■ **RECORDS SUPPLIED**:
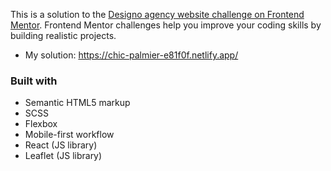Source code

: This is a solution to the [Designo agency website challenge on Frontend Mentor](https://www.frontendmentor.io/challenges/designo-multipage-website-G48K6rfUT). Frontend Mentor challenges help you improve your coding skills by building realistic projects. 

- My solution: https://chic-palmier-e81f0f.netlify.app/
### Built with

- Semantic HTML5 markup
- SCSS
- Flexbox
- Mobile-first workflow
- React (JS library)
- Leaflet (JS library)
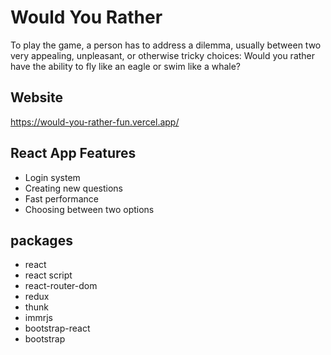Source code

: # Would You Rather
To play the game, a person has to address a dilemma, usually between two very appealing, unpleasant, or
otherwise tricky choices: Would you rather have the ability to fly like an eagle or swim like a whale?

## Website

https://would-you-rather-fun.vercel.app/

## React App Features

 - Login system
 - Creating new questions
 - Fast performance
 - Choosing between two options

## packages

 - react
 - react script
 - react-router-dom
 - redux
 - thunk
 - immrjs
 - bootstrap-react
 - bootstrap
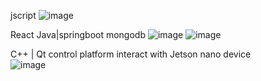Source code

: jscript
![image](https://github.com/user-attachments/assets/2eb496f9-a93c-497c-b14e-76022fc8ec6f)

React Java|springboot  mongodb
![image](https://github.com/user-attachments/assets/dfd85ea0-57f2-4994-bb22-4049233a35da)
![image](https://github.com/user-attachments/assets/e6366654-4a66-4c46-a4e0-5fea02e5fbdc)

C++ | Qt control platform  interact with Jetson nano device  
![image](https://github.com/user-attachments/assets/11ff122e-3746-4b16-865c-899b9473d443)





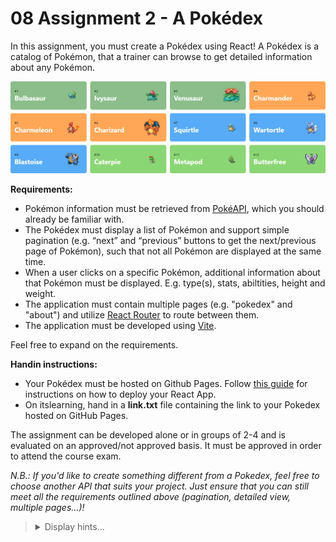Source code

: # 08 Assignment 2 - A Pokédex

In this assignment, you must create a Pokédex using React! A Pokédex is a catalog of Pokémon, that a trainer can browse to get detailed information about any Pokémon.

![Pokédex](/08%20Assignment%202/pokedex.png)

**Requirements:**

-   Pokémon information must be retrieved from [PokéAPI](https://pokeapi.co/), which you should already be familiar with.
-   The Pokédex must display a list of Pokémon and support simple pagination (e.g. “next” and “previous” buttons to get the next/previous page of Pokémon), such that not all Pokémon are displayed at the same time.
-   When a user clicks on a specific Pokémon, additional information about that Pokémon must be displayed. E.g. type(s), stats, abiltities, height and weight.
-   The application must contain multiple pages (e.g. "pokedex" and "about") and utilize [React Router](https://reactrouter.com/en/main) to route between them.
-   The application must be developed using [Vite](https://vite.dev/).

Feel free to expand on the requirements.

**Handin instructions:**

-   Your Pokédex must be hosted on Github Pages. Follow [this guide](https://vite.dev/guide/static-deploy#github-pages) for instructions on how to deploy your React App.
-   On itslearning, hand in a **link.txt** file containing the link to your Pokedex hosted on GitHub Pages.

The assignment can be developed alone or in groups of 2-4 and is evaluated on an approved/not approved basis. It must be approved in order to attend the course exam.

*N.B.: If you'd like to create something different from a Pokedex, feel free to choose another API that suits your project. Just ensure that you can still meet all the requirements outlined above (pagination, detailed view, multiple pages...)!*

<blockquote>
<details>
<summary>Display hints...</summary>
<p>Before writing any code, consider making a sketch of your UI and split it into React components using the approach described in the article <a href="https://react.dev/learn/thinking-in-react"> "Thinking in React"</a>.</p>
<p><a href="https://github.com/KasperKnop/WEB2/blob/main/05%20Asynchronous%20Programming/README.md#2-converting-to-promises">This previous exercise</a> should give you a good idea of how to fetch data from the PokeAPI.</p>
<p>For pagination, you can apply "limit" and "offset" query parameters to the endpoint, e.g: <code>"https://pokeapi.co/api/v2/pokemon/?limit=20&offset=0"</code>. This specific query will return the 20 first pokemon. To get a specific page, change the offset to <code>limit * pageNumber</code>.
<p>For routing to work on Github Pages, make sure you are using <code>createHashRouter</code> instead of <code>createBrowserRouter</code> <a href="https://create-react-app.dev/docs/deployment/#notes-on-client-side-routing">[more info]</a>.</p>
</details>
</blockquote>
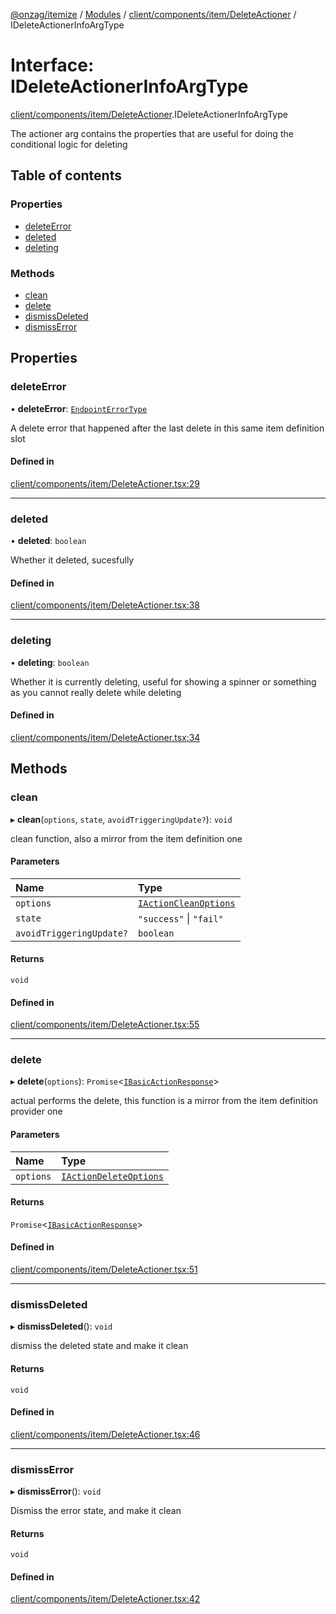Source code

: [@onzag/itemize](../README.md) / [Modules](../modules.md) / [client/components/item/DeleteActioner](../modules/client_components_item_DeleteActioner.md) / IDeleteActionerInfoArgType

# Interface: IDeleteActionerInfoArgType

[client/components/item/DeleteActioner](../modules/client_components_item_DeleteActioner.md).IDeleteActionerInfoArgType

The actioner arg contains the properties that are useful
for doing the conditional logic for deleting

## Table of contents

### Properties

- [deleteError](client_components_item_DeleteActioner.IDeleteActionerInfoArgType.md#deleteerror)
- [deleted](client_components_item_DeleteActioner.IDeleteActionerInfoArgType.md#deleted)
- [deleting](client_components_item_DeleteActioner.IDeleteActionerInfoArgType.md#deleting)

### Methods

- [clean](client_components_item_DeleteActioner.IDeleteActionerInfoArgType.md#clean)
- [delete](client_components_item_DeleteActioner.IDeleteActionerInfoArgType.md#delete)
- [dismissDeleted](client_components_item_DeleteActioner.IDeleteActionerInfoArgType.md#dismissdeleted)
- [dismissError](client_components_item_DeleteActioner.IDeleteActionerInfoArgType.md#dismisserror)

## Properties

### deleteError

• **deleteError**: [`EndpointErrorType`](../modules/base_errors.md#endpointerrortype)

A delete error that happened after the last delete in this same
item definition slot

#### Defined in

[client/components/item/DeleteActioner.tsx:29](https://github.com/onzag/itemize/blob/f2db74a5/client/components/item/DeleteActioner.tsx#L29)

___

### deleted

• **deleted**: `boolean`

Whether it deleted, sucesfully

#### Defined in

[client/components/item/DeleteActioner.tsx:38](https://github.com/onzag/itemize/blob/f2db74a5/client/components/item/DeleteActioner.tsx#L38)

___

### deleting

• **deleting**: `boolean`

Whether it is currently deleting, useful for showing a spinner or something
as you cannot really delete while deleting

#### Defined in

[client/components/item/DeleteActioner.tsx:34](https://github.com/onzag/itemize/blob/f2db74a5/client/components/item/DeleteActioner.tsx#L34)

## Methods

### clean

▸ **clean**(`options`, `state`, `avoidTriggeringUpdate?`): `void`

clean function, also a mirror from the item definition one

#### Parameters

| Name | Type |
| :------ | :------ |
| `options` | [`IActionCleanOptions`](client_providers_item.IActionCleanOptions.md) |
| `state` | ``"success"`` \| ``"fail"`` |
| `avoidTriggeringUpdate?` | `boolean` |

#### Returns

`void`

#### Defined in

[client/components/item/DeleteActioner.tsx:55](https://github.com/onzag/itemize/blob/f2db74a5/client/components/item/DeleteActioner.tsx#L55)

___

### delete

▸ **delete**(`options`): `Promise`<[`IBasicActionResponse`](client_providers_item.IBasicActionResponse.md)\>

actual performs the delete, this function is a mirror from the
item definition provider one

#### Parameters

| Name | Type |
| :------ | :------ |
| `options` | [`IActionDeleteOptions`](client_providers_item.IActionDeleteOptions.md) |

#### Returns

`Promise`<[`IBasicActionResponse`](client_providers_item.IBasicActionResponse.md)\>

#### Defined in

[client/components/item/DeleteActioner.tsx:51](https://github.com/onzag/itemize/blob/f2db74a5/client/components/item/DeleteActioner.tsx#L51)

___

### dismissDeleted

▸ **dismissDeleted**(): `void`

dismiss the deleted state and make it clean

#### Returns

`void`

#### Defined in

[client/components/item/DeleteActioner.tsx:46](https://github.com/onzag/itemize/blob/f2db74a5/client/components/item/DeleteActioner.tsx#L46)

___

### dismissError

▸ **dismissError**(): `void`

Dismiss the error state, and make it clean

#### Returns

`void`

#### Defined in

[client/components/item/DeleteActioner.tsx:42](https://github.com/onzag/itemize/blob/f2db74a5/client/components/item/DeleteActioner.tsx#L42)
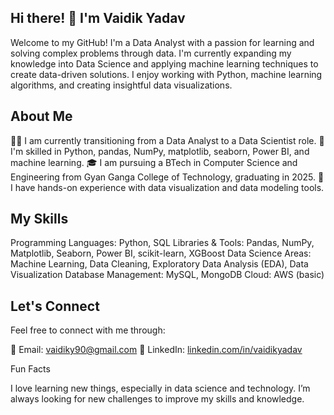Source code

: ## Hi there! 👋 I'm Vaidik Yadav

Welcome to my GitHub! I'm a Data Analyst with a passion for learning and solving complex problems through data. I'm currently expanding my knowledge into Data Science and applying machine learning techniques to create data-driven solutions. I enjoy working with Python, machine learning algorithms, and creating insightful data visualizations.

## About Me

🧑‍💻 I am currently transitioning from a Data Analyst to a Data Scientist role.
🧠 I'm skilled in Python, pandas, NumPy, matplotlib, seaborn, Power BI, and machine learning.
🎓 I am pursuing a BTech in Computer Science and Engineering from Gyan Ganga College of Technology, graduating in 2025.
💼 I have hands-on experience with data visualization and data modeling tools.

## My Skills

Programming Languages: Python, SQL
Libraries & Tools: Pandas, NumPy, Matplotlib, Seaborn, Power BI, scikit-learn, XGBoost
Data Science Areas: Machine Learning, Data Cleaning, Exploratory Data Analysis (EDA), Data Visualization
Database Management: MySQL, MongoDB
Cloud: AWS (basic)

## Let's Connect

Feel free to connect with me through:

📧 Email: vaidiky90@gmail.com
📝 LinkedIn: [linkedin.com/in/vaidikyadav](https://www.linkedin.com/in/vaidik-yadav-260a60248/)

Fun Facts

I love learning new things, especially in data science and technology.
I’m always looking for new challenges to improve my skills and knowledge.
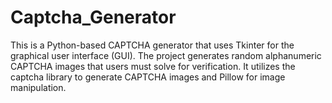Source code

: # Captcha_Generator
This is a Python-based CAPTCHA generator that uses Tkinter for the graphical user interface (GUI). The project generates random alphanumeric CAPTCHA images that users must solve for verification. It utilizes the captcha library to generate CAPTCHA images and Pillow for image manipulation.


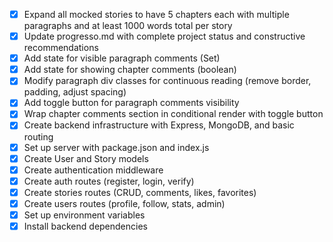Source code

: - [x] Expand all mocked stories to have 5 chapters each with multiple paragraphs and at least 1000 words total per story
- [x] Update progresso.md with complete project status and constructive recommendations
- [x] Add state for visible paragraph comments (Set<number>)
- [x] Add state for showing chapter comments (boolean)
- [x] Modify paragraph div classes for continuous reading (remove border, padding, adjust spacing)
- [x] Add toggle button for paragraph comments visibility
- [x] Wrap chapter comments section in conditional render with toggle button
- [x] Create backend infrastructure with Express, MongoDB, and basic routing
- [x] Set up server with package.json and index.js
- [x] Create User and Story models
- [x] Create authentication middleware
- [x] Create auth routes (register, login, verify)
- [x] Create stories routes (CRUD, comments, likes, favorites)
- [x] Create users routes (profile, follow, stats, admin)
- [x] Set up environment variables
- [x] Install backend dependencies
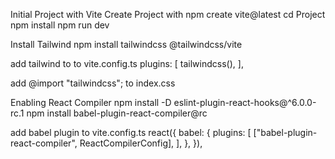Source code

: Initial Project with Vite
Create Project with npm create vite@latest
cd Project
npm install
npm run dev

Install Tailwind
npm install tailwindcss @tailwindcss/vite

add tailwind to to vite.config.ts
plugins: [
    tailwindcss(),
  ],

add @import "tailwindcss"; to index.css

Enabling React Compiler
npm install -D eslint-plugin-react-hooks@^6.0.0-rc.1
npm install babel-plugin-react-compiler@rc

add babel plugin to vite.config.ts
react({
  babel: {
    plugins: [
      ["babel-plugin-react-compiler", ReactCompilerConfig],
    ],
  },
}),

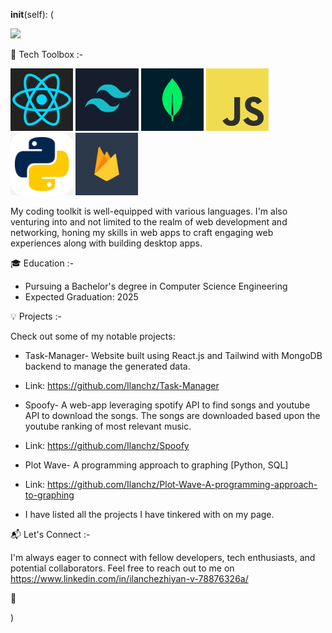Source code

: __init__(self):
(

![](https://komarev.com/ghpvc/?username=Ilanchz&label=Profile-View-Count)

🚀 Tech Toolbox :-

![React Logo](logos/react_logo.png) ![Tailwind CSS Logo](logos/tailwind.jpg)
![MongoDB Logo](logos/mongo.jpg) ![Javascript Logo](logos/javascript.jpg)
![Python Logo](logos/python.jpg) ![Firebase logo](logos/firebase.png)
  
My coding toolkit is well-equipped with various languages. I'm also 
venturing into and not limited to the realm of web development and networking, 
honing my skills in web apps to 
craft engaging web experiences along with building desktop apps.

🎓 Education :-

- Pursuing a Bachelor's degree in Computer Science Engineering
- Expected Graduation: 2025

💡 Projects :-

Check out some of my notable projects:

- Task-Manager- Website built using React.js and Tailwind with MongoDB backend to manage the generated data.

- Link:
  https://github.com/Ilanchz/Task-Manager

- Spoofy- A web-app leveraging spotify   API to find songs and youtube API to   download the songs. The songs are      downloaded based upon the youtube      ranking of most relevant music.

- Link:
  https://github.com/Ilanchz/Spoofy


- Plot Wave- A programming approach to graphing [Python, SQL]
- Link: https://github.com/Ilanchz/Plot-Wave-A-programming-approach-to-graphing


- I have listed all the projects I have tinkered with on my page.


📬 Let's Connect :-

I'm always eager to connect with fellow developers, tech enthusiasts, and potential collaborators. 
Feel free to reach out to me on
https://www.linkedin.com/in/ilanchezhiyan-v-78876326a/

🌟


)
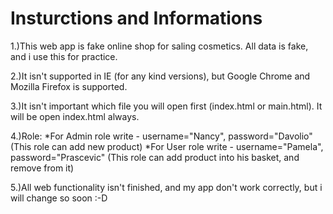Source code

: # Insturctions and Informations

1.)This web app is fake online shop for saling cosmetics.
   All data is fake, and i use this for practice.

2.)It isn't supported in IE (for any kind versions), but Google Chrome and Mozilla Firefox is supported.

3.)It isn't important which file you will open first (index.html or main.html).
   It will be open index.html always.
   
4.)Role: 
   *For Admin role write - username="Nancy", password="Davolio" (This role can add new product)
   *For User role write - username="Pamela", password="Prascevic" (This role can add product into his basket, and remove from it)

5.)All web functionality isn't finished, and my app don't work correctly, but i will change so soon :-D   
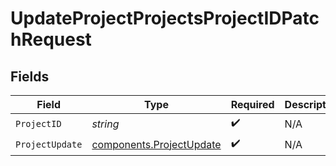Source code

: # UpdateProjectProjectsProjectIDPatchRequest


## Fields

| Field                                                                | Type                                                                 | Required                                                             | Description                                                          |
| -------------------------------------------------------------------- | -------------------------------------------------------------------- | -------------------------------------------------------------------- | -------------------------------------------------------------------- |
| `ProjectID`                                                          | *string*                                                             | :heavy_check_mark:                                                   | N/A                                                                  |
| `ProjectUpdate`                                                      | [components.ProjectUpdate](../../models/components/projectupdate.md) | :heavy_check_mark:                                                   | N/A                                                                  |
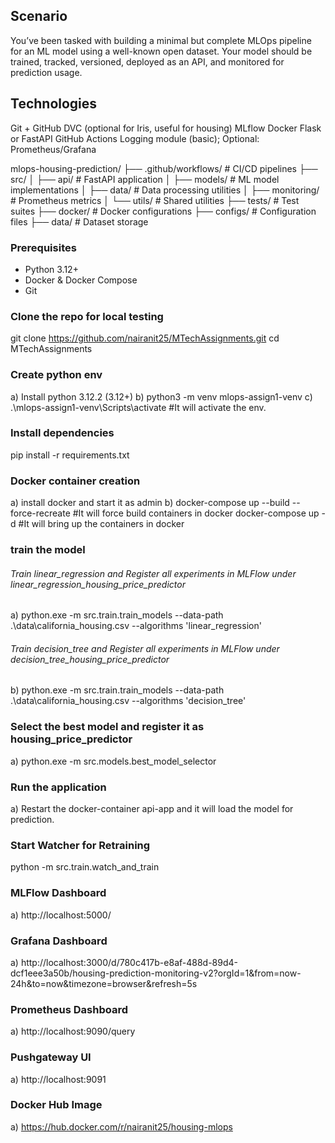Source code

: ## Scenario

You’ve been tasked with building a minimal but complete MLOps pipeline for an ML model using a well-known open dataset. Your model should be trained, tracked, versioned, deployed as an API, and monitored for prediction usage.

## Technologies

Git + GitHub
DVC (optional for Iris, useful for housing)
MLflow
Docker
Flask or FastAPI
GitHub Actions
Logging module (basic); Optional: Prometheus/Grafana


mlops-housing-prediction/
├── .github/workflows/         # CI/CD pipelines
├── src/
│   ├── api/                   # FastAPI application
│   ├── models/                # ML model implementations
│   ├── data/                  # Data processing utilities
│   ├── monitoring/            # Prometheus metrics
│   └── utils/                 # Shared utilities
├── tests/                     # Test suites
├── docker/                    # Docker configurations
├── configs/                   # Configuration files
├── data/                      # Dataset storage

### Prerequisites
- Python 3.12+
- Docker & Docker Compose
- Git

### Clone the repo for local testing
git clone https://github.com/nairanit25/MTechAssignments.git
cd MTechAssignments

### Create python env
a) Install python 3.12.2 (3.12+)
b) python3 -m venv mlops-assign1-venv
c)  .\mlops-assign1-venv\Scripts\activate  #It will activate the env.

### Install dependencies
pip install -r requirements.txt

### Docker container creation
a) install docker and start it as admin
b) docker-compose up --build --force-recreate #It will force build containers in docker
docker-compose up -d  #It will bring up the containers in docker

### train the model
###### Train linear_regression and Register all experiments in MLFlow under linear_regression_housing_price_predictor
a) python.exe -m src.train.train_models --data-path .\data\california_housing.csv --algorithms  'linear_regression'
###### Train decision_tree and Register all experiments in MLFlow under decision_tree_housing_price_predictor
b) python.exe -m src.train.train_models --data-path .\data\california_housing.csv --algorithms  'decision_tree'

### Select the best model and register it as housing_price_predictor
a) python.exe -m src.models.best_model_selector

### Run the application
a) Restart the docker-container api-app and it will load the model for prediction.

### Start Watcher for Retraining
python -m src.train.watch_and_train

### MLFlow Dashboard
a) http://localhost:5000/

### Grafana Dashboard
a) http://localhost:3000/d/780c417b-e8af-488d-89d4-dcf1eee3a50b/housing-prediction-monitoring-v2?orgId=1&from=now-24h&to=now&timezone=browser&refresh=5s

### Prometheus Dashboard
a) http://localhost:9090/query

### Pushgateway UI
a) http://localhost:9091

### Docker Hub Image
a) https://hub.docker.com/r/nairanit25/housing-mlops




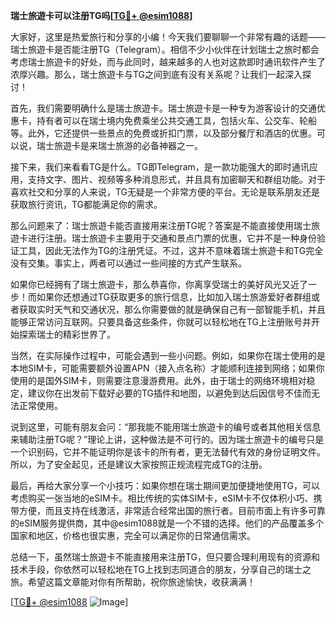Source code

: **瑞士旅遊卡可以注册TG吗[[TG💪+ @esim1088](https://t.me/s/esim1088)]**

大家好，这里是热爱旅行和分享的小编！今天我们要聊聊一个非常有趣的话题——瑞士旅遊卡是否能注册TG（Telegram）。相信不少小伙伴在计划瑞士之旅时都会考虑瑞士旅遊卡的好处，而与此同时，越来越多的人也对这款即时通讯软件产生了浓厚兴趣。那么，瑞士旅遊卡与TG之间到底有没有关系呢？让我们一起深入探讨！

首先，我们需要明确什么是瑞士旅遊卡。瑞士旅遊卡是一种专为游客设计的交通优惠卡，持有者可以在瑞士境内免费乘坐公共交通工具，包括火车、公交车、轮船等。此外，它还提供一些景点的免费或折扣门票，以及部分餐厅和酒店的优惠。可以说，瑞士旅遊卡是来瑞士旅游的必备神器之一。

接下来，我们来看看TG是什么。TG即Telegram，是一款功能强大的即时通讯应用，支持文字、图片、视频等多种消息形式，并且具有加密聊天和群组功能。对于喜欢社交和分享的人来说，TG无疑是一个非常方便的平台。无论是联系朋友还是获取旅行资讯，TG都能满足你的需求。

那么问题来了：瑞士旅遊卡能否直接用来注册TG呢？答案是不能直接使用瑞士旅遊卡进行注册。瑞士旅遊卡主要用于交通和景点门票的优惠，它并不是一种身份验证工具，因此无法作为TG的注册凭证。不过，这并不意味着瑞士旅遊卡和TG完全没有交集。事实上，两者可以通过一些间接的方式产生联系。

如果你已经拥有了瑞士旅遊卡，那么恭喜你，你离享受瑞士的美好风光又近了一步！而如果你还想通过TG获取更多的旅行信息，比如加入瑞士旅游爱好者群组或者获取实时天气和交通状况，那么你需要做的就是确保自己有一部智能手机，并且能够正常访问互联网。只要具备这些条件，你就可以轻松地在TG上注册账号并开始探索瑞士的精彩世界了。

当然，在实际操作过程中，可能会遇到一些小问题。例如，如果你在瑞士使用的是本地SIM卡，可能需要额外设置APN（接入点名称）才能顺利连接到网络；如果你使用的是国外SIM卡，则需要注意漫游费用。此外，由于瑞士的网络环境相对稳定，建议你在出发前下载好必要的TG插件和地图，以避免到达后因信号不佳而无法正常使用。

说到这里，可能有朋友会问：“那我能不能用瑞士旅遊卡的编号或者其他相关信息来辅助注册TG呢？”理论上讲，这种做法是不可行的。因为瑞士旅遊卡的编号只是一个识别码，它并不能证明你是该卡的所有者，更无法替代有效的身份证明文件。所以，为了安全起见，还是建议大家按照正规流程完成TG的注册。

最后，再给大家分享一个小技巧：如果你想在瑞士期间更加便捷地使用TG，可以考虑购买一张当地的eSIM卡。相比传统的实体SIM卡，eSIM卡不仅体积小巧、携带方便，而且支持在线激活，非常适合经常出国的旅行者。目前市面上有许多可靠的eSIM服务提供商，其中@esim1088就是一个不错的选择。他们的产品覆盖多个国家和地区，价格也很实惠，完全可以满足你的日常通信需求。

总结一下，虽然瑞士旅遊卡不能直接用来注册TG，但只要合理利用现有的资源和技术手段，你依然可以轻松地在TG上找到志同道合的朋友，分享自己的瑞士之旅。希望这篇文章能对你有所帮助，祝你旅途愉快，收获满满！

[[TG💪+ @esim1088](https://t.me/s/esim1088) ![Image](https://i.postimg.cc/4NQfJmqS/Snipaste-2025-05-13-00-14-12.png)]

■ **WORK INSTRUCTIONS**: What lines of the material above hold the string "prediction"? Please copy them.

■ **ANSWER TO THIS EXERCISE**:
You’ve been tasked with building a minimal but complete MLOps pipeline for an ML model using a well-known open dataset. Your model should be trained, tracked, versioned, deployed as an API, and monitored for prediction usage.
mlops-housing-prediction/
a) Restart the docker-container api-app and it will load the model for prediction.
a) http://localhost:3000/d/780c417b-e8af-488d-89d4-dcf1eee3a50b/housing-prediction-monitoring-v2?orgId=1&from=now-24h&to=now&timezone=browser&refresh=5s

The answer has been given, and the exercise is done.